Scaling the machine operation therefore changed the intelligence value. By the end of the war, the British Bombe operation had become a distributed industrial process, with outstations such as Stanmore and Eastcote and a large operating staff.[1] The reconstruction history preserves the same point in material form: the rebuilt machine required surviving drawings, veteran engineering memory, a steel frame, remade drums, and miles of wiring before it could operate again.[1] The physical infrastructure was part of the cryptanalysis.

The NSA history also helps keep Allied credit properly distributed. British work built on Polish breakthroughs, while later U.S. Navy bombe work became crucial for naval Enigma traffic.[2] The right historical claim is not that one man or one machine single-handedly defeated a cipher. The stronger claim is that a transnational cryptanalytic inheritance became a production system.

Why the mechanism still matters

The Bombe's deeper lesson is about problem reduction. The codebreakers did not make Enigma easy. They made it conditionally searchable. The sequence was: infer a likely phrase, convert it into a menu, exploit Enigma's structural constraints, run an electromechanical search, reject false stops, check candidates, and then fold the result into the intelligence pipeline.[1][2][3][6]

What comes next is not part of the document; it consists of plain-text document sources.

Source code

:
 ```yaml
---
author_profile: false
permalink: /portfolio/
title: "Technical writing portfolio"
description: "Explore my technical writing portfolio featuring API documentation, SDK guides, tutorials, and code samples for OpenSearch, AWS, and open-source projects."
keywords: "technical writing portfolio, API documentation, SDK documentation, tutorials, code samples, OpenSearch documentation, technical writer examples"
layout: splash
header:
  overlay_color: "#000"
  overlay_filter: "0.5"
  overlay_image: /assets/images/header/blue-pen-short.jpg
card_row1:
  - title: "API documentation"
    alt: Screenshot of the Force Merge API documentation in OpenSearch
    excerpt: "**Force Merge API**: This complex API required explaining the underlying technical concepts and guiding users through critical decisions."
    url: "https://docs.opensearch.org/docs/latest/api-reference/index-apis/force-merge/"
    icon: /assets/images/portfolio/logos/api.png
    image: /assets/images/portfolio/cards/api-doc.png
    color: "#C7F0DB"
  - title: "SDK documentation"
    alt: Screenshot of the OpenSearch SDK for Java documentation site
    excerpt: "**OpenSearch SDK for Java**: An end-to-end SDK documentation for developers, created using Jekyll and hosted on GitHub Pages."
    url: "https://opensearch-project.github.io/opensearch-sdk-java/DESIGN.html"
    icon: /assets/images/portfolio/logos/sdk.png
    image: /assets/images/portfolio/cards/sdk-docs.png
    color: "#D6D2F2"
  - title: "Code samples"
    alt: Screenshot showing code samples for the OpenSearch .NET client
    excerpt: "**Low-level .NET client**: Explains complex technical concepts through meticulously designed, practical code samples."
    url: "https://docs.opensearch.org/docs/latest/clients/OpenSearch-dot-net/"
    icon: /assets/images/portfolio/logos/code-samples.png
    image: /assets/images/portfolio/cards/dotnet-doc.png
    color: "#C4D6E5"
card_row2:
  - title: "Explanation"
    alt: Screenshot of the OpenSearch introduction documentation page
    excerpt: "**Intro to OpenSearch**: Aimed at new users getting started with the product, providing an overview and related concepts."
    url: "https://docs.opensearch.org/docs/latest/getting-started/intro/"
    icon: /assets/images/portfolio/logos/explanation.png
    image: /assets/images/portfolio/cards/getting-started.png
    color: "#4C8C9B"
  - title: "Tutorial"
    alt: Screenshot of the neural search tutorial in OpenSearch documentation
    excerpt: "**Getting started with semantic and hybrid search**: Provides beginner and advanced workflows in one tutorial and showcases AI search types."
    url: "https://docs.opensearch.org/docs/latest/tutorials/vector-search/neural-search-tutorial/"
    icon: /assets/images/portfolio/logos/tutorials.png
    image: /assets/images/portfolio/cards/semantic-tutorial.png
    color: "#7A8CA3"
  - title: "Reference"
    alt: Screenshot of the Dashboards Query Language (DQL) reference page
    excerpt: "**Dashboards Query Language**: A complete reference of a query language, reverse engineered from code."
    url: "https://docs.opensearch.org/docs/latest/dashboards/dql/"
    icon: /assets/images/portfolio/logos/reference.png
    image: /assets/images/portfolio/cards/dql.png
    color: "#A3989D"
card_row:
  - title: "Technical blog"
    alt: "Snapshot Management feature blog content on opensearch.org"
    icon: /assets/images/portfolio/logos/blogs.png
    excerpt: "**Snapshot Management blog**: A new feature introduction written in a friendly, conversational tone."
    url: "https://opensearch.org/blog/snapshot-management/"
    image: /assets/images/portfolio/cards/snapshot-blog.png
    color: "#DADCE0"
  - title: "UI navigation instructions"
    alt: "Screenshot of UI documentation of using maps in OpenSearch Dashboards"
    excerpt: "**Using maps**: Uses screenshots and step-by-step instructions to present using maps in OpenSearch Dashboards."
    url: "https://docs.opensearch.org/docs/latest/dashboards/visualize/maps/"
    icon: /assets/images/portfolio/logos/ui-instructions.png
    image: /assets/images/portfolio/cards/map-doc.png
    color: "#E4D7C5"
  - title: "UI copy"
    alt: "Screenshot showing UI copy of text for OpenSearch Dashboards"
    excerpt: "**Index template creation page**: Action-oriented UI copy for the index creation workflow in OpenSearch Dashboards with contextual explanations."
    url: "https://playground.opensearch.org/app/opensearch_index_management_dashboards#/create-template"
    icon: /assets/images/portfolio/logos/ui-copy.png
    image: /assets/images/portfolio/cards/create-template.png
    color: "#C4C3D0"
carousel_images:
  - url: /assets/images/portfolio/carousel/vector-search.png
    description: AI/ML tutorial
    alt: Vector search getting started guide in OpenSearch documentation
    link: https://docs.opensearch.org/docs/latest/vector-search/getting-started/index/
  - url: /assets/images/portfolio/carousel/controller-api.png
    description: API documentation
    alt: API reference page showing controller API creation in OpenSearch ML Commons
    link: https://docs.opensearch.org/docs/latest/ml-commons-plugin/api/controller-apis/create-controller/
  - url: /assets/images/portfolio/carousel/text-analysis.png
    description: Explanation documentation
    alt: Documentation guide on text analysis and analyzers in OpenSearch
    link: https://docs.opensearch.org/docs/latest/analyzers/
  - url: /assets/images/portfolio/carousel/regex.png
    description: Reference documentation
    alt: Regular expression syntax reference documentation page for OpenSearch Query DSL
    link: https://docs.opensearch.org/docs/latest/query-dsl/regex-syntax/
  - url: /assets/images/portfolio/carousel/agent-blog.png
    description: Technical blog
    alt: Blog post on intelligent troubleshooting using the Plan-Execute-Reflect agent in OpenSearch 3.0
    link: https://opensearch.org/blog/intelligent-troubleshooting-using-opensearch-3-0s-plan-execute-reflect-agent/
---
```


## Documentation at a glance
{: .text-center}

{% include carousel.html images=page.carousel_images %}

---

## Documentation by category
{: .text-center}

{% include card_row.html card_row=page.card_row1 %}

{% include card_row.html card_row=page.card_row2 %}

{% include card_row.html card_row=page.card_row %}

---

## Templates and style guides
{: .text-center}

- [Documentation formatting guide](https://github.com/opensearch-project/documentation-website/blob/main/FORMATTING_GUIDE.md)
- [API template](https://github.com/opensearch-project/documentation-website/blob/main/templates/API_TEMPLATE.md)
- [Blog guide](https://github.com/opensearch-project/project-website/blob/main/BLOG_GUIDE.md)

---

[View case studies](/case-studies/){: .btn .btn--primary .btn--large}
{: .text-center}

That causal mechanism is more interesting than the legend because it explains both success and limits. The Bombe needed cribs. It needed enough operator habits to make guesses possible. It needed menus strong enough to run. It needed machines, maintenance, outstations, and checkers. When those conditions were present, Enigma traffic could become readable in time to matter. When they were missing, the machine did not magically supply them.[1][2][3]

Seen this way, the Bombe belongs in the history of computing, but not simply as a primitive computer ancestor. It belongs in the history of organized reasoning. Bletchley Park turned a huge theoretical key space into a sequence of smaller decisions, each one narrow enough to be handled by people and machines together. That is why the reconstructed machine still looks important. Its drums and cables preserve a wartime method: do not solve the whole impossibility; build a process that makes the right part searchable.

Sources

1. The National Museum of Computing, "The Turing-Welchman Bombe" - museum account of the reconstructed Bombe, wartime deployment figures, cribs, diagonal board, and operational workflow.
2. Jennifer Wilcox, Solving the Enigma: History of the Cryptanalytic Bombe. National Security Agency Center for Cryptologic History.
3. Frank Carter, "The Turing Bombe." The Rutherford Journal - technical explanation of cribs, menus, the diagonal board, stops, and the reconstructed Bombe demonstration.
4. GCHQ, "Alan Turing" - official biographical note on Turing's recruitment, Polish foundations, and the Bombe as a special-purpose cryptanalytic machine.
5. Alan Turing Home Page, "Report on Enigma decipherment, 1 November 1939" - transcription of British National Archives HW 14/2 documenting early Bletchley needs and the larger Bombe under construction.
6. Tony Sale, Virtual Wartime Bletchley Park, "Menus" - reconstruction explanation of how cribs became Bombe menus and why loops, clashes, and wheel turnover mattered.